On the Foreign Inflows into EM Portfolios in June – IIF economist Jonathan Fortun
“The emerging market credit outlook should continue to improve as growth slows, inflation eases and the geopolitical climate turns more market-friendly…Nevertheless, region-specific factors, upcoming elections and surprises in world markets could derail the momentum that is building.”
On a Shrinkage in the US Junk Bond Market
Andrzej Skiba, head of BlueBay US fixed income at RBC
“Dramatically lower issuance is really underpinning (junk bonds) in terms of valuations.”
Marty Fridson, CIO at Lehmann, Livian, Fridson Advisors
“It’s asymmetric…These conditions can cause the market to be overvalued, but they don’t protect you from a huge sell-off and a gapping down in prices when things turn around.”
Anders Persson, fixed income CIO at Nuveen
“…as we move into year-end, there are concerns that as recessionary headwinds start hitting the markets, we will see volatility pick up and spreads widen.”

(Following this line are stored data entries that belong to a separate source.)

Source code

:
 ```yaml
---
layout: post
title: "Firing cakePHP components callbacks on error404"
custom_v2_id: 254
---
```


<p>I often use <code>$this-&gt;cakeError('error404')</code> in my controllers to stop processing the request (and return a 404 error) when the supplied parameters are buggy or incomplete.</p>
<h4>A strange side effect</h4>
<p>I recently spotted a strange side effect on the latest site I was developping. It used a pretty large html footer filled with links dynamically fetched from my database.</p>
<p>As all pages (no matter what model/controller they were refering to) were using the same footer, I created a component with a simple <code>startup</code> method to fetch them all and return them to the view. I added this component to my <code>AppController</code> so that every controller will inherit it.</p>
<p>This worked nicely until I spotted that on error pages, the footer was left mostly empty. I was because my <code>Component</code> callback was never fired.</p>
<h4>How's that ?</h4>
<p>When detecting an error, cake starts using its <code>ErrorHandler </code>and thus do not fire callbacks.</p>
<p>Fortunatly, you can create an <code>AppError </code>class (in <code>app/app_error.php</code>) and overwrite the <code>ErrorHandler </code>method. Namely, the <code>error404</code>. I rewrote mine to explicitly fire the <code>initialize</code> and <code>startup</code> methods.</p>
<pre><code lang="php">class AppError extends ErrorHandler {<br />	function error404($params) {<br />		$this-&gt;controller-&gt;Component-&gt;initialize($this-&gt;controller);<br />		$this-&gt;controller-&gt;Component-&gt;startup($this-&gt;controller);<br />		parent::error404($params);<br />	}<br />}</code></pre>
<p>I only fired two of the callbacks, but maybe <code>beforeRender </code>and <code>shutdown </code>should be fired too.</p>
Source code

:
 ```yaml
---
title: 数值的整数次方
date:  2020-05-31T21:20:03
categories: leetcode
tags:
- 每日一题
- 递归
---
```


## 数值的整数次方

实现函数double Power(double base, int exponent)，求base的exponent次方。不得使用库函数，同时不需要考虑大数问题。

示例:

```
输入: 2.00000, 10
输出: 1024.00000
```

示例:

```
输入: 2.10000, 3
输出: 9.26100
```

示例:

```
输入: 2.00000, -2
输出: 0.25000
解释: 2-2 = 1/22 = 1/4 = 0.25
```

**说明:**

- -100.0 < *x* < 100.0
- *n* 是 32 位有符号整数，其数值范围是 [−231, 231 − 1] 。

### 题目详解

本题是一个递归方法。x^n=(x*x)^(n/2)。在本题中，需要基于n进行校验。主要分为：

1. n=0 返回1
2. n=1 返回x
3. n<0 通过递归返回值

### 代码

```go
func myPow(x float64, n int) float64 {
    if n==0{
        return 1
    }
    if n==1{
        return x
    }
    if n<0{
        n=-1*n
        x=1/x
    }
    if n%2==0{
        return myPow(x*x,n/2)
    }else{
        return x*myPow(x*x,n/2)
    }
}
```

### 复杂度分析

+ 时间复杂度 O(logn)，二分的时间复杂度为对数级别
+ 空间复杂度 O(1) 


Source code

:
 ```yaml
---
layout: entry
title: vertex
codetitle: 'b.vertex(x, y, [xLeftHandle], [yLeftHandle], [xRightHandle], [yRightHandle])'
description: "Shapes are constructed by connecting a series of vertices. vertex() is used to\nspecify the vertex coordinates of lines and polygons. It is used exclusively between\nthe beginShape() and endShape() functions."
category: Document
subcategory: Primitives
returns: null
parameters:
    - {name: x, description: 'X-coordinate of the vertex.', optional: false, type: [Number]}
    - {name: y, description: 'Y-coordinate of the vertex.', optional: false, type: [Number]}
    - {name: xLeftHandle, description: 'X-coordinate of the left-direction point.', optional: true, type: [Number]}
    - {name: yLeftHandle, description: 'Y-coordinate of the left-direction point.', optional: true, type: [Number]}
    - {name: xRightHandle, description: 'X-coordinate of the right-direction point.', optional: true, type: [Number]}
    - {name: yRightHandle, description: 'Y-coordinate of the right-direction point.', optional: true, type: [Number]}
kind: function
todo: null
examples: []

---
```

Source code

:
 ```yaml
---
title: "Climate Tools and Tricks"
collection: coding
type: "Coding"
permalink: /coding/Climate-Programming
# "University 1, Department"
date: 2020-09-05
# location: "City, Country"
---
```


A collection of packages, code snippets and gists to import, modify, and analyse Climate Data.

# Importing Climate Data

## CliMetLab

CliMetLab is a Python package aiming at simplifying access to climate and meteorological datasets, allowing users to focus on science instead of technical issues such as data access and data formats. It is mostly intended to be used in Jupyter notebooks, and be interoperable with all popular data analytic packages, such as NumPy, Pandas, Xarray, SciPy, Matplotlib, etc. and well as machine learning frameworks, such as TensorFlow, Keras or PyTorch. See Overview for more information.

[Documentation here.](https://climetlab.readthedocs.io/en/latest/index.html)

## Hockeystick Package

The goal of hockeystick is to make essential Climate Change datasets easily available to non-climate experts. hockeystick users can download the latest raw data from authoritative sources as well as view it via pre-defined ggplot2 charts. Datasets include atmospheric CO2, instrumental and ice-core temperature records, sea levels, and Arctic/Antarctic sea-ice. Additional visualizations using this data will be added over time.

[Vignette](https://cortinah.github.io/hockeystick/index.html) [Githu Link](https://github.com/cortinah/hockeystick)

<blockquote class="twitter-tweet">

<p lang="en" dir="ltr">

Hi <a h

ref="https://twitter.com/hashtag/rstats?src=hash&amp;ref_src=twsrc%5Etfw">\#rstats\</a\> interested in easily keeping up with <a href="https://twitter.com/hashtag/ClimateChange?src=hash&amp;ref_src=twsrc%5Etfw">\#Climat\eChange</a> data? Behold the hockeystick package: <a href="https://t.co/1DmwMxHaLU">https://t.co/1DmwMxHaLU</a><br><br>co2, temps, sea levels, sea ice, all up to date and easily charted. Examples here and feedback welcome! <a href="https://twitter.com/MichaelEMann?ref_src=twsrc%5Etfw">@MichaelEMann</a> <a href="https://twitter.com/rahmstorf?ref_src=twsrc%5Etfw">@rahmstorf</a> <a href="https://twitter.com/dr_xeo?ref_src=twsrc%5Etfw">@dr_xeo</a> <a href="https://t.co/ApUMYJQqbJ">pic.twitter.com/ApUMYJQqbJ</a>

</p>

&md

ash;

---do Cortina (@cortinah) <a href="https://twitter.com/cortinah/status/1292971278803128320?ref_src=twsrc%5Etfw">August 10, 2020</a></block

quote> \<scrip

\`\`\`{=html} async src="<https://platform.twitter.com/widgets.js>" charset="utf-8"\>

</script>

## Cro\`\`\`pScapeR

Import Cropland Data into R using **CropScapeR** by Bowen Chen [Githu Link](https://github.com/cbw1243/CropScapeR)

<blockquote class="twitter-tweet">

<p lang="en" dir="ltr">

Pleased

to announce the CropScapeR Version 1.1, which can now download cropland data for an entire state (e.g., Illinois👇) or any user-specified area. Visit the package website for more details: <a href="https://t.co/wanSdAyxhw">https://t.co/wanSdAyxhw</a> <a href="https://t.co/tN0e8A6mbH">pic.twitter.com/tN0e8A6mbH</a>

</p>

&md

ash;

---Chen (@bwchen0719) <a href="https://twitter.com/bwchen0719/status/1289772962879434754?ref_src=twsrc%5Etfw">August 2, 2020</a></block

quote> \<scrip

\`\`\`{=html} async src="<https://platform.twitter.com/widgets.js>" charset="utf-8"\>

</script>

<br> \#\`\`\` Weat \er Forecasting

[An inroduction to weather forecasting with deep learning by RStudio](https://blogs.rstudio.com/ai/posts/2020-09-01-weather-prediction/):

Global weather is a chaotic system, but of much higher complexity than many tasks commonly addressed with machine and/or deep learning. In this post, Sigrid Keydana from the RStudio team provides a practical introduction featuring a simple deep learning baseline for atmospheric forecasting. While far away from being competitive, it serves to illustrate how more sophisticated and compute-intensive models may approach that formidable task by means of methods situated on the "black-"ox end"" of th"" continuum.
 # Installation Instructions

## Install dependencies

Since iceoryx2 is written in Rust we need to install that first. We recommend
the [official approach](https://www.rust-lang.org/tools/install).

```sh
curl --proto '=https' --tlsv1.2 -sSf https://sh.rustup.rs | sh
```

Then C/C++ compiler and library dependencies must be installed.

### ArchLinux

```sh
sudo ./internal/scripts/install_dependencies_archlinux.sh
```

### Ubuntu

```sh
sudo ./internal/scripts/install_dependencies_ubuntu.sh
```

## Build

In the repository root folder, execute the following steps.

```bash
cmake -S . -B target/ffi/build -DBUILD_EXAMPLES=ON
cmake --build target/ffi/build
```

Adam Abbas, co-head of fixed income at Harris Associates
“I view the high-yield asset class, especially double-Bs, (as) fairly vulnerable if we do move into a recession that’s not just a very minor and shallow and brief recession.”
Lotfi Karoui, chief credit strategist at Goldman Sachs“(The US junk bond supply shrinkage this year) is entirely driven by rising stars exceeding fallen angels, (although many recent upgrades reflect a) backlog essentially of rising star candidates that should have probably been upgraded in late 2020, mid-2021”.